From the first line of the data below, copy each line up to the one containing "## 第2条（情報の収集方法）", and include that line too.

── Task inputs

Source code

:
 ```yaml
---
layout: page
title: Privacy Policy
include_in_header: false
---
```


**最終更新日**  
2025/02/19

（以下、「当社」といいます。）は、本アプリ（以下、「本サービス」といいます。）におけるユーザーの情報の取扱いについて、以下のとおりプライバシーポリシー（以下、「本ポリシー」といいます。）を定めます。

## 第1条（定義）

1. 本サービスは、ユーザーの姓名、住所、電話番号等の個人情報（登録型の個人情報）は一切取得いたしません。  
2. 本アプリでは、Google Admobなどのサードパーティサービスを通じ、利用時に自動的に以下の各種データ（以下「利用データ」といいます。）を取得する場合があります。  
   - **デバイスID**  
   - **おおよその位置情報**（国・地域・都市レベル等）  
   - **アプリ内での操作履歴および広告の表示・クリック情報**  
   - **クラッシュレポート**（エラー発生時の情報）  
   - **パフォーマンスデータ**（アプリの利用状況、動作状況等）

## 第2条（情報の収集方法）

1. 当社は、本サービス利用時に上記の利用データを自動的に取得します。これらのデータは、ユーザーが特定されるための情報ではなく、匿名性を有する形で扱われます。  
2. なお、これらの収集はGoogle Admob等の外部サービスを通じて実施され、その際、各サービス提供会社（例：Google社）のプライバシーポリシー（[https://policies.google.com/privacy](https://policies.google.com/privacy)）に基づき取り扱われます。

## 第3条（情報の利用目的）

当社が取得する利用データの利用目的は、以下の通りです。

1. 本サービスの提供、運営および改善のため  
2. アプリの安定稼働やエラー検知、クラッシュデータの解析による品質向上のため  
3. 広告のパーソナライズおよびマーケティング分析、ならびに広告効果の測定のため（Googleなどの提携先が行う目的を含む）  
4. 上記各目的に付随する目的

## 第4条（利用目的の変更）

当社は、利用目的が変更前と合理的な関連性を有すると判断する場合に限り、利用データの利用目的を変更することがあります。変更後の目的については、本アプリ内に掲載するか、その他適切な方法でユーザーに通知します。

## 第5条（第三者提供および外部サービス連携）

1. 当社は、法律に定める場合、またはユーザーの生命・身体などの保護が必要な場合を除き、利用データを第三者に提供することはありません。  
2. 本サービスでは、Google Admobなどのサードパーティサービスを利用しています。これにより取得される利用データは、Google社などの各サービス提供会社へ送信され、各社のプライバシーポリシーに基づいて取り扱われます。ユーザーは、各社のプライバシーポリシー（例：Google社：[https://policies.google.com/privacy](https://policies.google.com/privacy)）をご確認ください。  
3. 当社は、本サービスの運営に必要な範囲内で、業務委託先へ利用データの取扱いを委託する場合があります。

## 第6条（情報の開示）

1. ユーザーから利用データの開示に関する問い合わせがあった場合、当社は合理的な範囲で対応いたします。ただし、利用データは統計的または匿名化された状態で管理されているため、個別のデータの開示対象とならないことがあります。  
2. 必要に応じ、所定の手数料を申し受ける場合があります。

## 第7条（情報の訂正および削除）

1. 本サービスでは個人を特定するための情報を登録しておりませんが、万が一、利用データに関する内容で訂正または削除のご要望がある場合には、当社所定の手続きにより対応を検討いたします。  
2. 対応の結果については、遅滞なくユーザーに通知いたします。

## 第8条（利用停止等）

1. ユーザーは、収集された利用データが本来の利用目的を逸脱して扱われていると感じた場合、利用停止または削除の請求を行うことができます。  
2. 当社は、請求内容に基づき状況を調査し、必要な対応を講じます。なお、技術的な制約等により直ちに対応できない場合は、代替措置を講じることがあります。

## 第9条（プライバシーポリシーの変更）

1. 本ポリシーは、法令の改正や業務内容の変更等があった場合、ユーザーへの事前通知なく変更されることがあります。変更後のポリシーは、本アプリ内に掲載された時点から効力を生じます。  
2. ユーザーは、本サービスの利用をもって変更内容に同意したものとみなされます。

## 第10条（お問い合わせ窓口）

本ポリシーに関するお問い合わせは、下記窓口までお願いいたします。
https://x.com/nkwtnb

────

### Task answer
Source code

:
 ```yaml
---
layout: page
title: Privacy Policy
include_in_header: false
---
```


**最終更新日**  
2025/02/19

（以下、「当社」といいます。）は、本アプリ（以下、「本サービス」といいます。）におけるユーザーの情報の取扱いについて、以下のとおりプライバシーポリシー（以下、「本ポリシー」といいます。）を定めます。

## 第1条（定義）

1. 本サービスは、ユーザーの姓名、住所、電話番号等の個人情報（登録型の個人情報）は一切取得いたしません。  
2. 本アプリでは、Google Admobなどのサードパーティサービスを通じ、利用時に自動的に以下の各種データ（以下「利用データ」といいます。）を取得する場合があります。  
   - **デバイスID**  
   - **おおよその位置情報**（国・地域・都市レベル等）  
   - **アプリ内での操作履歴および広告の表示・クリック情報**  
   - **クラッシュレポート**（エラー発生時の情報）  
   - **パフォーマンスデータ**（アプリの利用状況、動作状況等）

## 第2条（情報の収集方法）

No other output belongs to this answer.